Subject: Re: [PATCH] bcache: add REQ_FUA to avoid data lost in writeback mode

On 2019/12/3 3:16 下午, kungf wrote:
>
>
> On Mon, 2 Dec 2019 at 19:09, Coly Li <[email protected]
> <mailto:[email protected]>> wrote:
>>
>> On 2019/12/2 6:24 下午, kungf wrote:
>> > data may lost when in the follow scene of writeback mode:
>> > 1. client write data1 to bcache
>> > 2. client fdatasync
>> > 3. bcache flush cache set and backing device
>> > if now data1 was not writed back to backing, it was only guaranteed
> safe in cache.
>> > 4.then cache writeback data1 to backing with only REQ_OP_WRITE
>> > So data1 was not guaranteed in non-volatile storage, it may lost if
> power interruption
>> >
>>
>> Hi,
>>
>> Do you encounter such problem in real work load ? With bcache journal, I
>> don't see the possibility of data lost with your description.
>>
>> Correct me if I am wrong.
>>
>> Coly Li
>>
> Hi Coly,
>
> Sorry to confuse you. As i known now, write_dirty function write dirty
> to backing without FUA，and write_dirty_finish make dirty key clean,
> it means the data indexed by the key will not be writeback again, am i
> wrong?

Yes, you are right. This is the behavior as design. We don't guarantee
the data will be on always on platter, this is what most storage systems do.

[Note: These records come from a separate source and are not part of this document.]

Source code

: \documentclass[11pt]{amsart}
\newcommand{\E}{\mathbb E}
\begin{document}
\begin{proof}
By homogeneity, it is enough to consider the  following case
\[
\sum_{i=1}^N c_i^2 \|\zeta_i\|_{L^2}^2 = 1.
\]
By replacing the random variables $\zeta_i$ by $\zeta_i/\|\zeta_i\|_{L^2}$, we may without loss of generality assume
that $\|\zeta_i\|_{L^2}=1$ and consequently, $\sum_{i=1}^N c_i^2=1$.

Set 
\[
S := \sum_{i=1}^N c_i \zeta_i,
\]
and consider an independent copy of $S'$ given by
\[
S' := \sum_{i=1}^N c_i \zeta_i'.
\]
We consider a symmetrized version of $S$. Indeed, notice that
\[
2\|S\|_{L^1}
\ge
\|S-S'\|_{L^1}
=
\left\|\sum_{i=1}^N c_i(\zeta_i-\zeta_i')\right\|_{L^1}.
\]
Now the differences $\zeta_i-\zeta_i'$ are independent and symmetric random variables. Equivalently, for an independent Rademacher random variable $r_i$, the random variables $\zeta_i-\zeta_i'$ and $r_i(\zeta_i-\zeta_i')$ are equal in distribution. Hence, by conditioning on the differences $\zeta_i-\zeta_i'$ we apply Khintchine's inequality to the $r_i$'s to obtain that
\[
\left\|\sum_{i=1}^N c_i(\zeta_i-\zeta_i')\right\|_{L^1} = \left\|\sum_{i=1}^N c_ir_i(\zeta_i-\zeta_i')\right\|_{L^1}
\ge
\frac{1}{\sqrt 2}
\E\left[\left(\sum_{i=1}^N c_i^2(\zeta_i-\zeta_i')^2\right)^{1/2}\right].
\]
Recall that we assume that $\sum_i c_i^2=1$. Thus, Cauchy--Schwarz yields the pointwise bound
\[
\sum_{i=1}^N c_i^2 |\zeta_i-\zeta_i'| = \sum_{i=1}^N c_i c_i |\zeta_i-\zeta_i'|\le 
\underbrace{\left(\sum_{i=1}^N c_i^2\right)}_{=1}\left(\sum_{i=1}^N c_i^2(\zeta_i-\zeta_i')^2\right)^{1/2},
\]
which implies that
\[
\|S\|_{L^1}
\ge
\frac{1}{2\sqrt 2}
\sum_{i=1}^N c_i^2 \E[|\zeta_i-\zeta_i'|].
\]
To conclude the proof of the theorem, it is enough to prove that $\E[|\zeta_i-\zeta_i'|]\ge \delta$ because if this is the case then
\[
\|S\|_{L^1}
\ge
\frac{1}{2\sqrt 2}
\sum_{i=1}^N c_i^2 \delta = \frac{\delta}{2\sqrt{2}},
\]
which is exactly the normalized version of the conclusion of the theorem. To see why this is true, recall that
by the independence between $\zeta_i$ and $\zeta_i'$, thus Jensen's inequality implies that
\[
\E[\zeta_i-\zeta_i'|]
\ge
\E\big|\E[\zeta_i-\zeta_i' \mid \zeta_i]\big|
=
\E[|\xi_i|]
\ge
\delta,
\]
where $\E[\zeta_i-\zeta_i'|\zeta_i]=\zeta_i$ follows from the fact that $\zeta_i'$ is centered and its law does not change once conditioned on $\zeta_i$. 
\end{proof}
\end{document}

> I only find that the backing device will be flushed when bcache get an
> PREFLUSH bio, any other place it will be flushed in journal?
>

Storage system flushes its buffer when upper layer requires, that means
if the application wants to make its writing data flushed on platter, it
should explicitly issue a flush request.

What you observe and test are all as designed IMHO. The I/O stack does
not guarantee any data persistent on storage media unless an explicit
flush request received from upper layer and returned to upper layer.

Coly Li

> I made a test that write bcache with dd，and then detach it, blktrace
> the cache and backing device at the same time.
> 1. close writeback
> # echo 0 > /sys/block/bcache0/bcache/writeback_running
> 2. write data with a fdatasync
> #dd if=/dev/zero of=/dev/bcache0 bs=16k count=1 oflag=direct
> 3. detach and trigger writeback
> #echo b1f40ca5-37a3-4852-9abf-6abed96d71db >/sys/block/bcache0/bcache/detach
>
> the blow text is blkparse result.
> from cache blktrace blow, we can see 16k data write to cache set, and
> then flush with op FWFSM (PREFLUSH| WRITE| FUA|SYNC|META )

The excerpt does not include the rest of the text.